Dating With Science: If You're Talking The Same Way, You Will Basically Get Married
Science Fact: The filler words people use can predict—better than they can—if they'll be a good match, and if the relationship will last.
Explanation: You've probably noticed how groups of friends tend to talk more like each other after a while. The first time you heard somebody say "totes adorbs," you probably wanted to totes shove her off a bridge, but then later you found yourself saying "totes adorbs" all the dang time, even in response to things like "Who invented the cotton gin?" This is one aspect of something called language style matching, or LSM, and it is totes adorbs.
As far as dating predictions go, LSM is most important when you're using function words, which are basically the background words we all kind of ignore—prepositions, conjunctions, auxiliary verbs, and all of the other boring words. In the sentence "There are FIVE SHARKS behind you," your brain sort of skips over "there are" and fixates on the part about FIVE SHARKS. Those are the content words, and the rest are the function words, and they can predict relationship success better than a certified dating wizard.
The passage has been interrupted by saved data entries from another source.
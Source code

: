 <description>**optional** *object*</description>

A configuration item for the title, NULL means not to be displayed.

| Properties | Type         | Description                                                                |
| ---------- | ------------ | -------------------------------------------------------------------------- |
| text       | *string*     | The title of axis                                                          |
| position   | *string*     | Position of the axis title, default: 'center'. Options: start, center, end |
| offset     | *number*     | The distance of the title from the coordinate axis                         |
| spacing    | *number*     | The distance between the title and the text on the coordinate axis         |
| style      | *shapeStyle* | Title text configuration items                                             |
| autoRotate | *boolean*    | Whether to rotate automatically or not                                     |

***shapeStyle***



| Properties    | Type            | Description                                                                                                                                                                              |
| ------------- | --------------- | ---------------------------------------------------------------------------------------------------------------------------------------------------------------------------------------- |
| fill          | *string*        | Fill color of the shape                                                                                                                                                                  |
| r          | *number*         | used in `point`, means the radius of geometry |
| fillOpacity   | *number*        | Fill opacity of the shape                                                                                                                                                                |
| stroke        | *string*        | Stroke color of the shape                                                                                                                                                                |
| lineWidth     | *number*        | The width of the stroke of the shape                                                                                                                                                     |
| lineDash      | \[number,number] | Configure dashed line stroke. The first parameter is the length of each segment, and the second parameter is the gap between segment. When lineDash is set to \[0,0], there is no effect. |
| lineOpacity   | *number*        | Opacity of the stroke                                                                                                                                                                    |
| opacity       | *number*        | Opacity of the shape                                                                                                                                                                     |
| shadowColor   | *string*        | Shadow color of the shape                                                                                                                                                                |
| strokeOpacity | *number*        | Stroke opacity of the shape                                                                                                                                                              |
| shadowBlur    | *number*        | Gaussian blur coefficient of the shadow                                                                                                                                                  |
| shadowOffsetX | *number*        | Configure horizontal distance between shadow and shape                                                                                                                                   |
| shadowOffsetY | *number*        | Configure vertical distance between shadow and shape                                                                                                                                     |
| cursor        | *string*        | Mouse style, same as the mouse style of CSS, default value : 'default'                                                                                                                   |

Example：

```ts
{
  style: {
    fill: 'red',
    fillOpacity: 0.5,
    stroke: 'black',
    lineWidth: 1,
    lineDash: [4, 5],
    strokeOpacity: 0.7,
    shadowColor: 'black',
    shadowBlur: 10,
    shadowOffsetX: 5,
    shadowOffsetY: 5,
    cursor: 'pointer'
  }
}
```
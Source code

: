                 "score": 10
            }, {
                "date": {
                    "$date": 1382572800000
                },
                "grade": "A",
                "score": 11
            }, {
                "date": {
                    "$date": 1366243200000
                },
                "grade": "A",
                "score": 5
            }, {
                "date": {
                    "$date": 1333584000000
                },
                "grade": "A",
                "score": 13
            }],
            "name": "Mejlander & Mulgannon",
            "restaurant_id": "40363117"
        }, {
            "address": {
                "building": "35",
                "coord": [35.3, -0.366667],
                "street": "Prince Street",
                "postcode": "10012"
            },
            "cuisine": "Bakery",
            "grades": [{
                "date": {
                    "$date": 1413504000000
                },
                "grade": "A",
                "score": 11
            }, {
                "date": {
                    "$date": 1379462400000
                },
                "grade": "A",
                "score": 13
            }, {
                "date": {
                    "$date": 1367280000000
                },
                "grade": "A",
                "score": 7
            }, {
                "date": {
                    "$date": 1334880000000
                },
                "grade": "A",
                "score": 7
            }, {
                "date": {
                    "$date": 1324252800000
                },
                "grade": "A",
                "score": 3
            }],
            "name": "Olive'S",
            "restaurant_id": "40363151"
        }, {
The Science: Back in the '90s, a psychologist studying language built a program to analyze people's use of all these function words, especially in a dating context. He found that when people used function words in the same way and at the same rate, they were more likely to get along in a relationship. If those patterns grew more similar as they dated, they were more likely to stay together down the line. They don't realize they're doing it, but people who are interested in each other start to talk more like each other, and these meaningless, forgettable words are better predictors than the people themselves.
This kind of makes sense, because ordinary humans are constantly mimicking each other, unless they hate each other or are super-creepy. If other people yawn, you yawn; if everyone in the room keeps saying "wibble" for some reason, sooner or later you will start saying "wibble," because your brain is quietly thinking, "Do what everyone else does, or they'll kick us out of society and we will have to live in an abandoned cave."
So What Should I Do About It?
Well, you can't very well keep track of every single word some random girl is using. Or you could, but then soon she would be using zero words, because she would be gone, and you would be sitting there by yourself making tick marks on a napkin. It took a scientist and a computer to do the math on this stuff in the first place, and you probably aren't a scientist or a computer, so don't concentrate on that part. Instead, just be on the lookout for the general feel of mimicry when you're talking to someone.
If someone's into you, she will—very subtly—talk and act more like you do (and you'll do the same). One study found that mimicry increases with romantic interest; if you stretch and she stretches, it's a better sign than if you stretch and she steals your wallet. You can't notice every tine clue, but they're all there, in her body language and her language language, if you just know where to look.